Quand Clairette Douhet – inséparable d’un mari « parfait », épris de tranquillité et qui file doux – parle à Dieu (de préférence dans sa salle de bains), c’est pour le prendre à témoin de l’indignité de sa fille Virginie. Une petite emmerdeuse qui, enfant, a fait une crise parce qu’elle préférait s’appeler Camille. Qui s’est mise à boiter « pour se donner un genre » lorsqu’est né son petit frère. Et qui, comble de l’horreur, a jeté le bébé dans la poubelle alors que sa mère avait le dos tourné. Heureusement, Claire Douhet s’en est aperçue à temps et a su réagir avec la dignité qui convient (« n’est-ce pas, mon Dieu! »): surtout n’en parler à personne, ne pas crier, ne pas punir et ne jamais pardonner. « Camille » sera désormais le double et la part rebelle de Virginie qui, à jamais boiteuse, vivra sa vie plutôt mal que bien (deux divorces et une vie professionnelle « réussie » mais frustrante), avec, en elle, le secret de cet abominable non-dit maternel. Bien entendu, les choses n’en resteront pas là…

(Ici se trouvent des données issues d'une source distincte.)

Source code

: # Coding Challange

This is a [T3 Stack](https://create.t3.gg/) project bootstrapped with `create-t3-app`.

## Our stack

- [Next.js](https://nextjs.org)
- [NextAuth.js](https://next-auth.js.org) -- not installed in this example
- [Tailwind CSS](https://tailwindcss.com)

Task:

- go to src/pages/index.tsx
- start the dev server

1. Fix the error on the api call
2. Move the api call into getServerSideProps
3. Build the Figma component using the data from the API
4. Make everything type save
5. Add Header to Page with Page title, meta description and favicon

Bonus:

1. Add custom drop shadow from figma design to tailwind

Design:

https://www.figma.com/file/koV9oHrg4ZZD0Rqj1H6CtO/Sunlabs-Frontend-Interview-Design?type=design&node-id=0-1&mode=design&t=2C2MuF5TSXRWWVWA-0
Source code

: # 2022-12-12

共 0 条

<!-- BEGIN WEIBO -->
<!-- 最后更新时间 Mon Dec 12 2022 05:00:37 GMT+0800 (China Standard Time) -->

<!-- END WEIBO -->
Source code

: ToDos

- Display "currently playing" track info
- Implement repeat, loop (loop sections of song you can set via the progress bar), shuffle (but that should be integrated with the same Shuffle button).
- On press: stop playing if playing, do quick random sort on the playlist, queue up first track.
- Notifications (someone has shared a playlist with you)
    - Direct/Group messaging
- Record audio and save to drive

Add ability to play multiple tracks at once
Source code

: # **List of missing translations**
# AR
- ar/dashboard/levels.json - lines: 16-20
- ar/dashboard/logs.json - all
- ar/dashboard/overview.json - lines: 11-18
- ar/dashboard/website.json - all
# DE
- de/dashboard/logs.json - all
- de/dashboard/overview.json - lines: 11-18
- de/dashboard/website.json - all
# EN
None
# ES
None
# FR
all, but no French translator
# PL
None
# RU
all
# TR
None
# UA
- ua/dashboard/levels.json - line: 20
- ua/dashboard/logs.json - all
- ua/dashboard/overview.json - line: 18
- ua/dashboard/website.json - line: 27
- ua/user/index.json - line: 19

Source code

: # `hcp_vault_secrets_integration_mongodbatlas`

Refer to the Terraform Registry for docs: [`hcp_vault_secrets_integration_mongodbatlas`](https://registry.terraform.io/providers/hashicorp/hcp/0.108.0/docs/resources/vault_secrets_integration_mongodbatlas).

Sous la plume impitoyable d’Anne Bragance alternent les différents plans ou séquences vécus par les membres de cette famille « sans histoire(s) » et surtout par les deux femmes réduites à jouer tout au long de leur vie, sans en être dupes, les rôles convenus d’une mère aimante et d’une fille normalement attentionnée. Il n’est pourtant pas sûr que Clairette, à côté de qui la Folcoche de Bazin serait, dans la perversion, d’une transparence tonique, ait une vraie conscience de l’abjection de son comportement et de ses justifications face au divin otage de sa salle de bains. Quel composé plus méphitique imaginer dans ce « paisible » marais familial que la bonne conscience et l’égoïsme vivifiés par la bêtise? Ce qu’il y a sans doute de plus cruel dans ce texte, c’est qu’il relève moins d’un procès intenté à une fieffée salope que d’un constat. D’un regard navré sur cet enfer ordinaire et climatisé des familles où l’apparente « cohésion », voire les amours que l’on célèbre dans les mairies à l’enseigne de métaux précieux peuvent ne reposer que sur le « mal-entendu » d’un « non-dit » jalousement gardé. Survienne un élément qui, d’une façon ou d’une autre, attaque cette fragile fondation et, comme cela se passe entre nations, l’équilibre des tensions se rompt, et le Casus belli surgit avec toutes ses conséquences dévastatrices. Si le silence est d’or, il peut aussi être d’horreur.

Casus belli, par Anne Bragance. Actes Sud, 240 p.